- [EXERCISE BRIEF]:
Copy every line from the records below that carries the word "NormalTok".

════

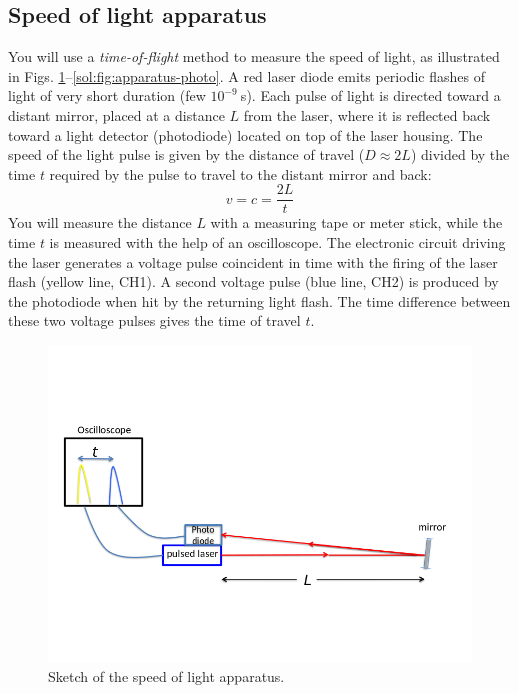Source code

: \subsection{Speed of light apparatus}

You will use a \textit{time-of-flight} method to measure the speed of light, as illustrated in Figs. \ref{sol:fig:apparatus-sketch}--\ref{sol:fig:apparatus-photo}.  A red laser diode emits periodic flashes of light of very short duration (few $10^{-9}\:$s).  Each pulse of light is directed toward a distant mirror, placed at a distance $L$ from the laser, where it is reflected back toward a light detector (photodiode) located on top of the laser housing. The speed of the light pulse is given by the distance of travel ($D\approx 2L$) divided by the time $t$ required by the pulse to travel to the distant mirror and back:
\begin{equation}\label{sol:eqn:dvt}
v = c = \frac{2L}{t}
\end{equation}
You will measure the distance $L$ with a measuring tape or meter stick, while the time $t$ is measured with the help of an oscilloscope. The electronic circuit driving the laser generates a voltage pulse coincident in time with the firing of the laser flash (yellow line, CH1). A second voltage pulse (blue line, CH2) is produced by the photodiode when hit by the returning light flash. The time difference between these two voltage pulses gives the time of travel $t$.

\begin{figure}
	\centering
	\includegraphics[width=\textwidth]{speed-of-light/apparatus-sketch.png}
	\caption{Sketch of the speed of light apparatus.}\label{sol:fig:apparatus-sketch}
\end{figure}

════

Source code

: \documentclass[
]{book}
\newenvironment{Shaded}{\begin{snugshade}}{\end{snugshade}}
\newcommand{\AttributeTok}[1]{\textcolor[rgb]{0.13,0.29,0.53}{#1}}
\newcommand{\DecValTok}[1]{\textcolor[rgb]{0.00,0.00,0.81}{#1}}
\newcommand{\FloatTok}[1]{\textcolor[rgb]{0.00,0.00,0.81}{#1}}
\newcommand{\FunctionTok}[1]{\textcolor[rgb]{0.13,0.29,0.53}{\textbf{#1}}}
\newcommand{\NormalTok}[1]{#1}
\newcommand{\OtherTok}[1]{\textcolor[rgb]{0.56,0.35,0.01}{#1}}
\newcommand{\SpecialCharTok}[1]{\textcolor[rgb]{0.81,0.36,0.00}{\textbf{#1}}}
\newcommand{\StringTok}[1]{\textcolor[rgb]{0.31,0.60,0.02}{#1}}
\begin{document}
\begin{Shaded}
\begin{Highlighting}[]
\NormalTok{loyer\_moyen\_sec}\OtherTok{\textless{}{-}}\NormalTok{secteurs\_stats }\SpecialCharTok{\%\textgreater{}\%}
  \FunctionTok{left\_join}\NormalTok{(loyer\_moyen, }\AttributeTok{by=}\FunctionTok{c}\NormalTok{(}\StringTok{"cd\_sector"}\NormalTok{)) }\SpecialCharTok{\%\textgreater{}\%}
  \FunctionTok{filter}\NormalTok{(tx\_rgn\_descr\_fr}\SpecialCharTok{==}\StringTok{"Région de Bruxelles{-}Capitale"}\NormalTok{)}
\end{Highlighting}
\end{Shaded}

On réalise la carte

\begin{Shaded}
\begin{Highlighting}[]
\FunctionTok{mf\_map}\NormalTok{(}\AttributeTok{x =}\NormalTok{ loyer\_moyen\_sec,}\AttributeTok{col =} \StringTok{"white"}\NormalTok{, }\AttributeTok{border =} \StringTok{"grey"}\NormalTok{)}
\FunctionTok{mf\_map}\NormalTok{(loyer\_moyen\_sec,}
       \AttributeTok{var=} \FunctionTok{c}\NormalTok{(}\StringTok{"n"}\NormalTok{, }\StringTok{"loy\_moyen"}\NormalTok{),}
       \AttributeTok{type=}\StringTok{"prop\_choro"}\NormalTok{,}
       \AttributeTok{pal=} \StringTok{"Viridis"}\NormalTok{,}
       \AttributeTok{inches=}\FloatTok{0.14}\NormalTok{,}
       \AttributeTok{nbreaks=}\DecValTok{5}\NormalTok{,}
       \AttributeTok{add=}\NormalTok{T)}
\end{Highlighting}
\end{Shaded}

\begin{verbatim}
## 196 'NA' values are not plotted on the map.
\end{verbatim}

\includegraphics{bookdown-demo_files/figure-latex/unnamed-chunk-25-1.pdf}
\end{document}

════

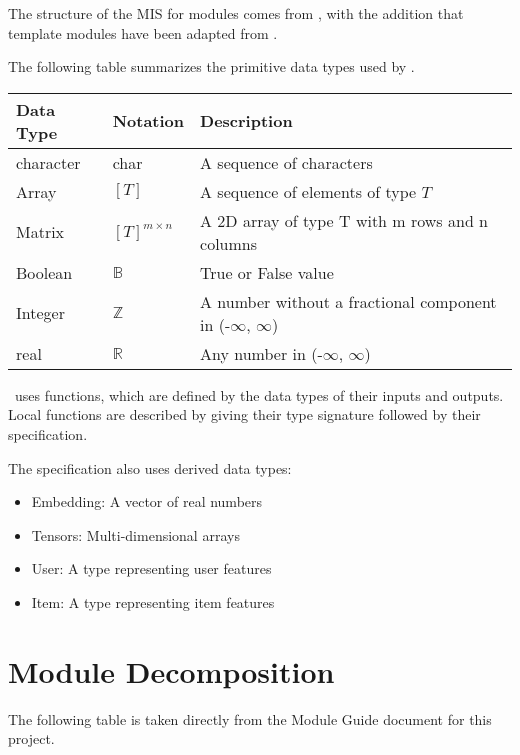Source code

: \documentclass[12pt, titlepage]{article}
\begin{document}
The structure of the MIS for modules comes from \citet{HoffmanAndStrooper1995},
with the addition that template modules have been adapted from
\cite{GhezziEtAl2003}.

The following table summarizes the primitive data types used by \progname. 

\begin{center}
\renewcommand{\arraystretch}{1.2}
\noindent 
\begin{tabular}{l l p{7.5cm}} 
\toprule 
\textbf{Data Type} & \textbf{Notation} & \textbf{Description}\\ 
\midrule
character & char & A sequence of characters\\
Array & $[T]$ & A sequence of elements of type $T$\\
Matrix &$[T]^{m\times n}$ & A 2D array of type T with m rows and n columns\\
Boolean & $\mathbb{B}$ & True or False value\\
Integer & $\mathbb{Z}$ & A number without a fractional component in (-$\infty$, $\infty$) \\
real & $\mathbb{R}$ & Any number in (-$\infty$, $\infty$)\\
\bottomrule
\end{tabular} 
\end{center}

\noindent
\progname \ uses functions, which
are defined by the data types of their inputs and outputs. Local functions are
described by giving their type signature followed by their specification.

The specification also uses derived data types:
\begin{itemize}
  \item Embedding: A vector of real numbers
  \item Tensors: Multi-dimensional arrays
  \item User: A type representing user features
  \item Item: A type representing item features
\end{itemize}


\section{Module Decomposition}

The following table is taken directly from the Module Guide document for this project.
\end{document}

════

- [EXERCISE RESULT]:
\newcommand{\NormalTok}[1]{#1}
\NormalTok{loyer\_moyen\_sec}\OtherTok{\textless{}{-}}\NormalTok{secteurs\_stats }\SpecialCharTok{\%\textgreater{}\%}
  \FunctionTok{left\_join}\NormalTok{(loyer\_moyen, }\AttributeTok{by=}\FunctionTok{c}\NormalTok{(}\StringTok{"cd\_sector"}\NormalTok{)) }\SpecialCharTok{\%\textgreater{}\%}
  \FunctionTok{filter}\NormalTok{(tx\_rgn\_descr\_fr}\SpecialCharTok{==}\StringTok{"Région de Bruxelles{-}Capitale"}\NormalTok{)}
\FunctionTok{mf\_map}\NormalTok{(}\AttributeTok{x =}\NormalTok{ loyer\_moyen\_sec,}\AttributeTok{col =} \StringTok{"white"}\NormalTok{, }\AttributeTok{border =} \StringTok{"grey"}\NormalTok{)}
\FunctionTok{mf\_map}\NormalTok{(loyer\_moyen\_sec,}
       \AttributeTok{var=} \FunctionTok{c}\NormalTok{(}\StringTok{"n"}\NormalTok{, }\StringTok{"loy\_moyen"}\NormalTok{),}
       \AttributeTok{type=}\StringTok{"prop\_choro"}\NormalTok{,}
       \AttributeTok{pal=} \StringTok{"Viridis"}\NormalTok{,}
       \AttributeTok{inches=}\FloatTok{0.14}\NormalTok{,}
       \AttributeTok{nbreaks=}\DecValTok{5}\NormalTok{,}
       \AttributeTok{add=}\NormalTok{T)}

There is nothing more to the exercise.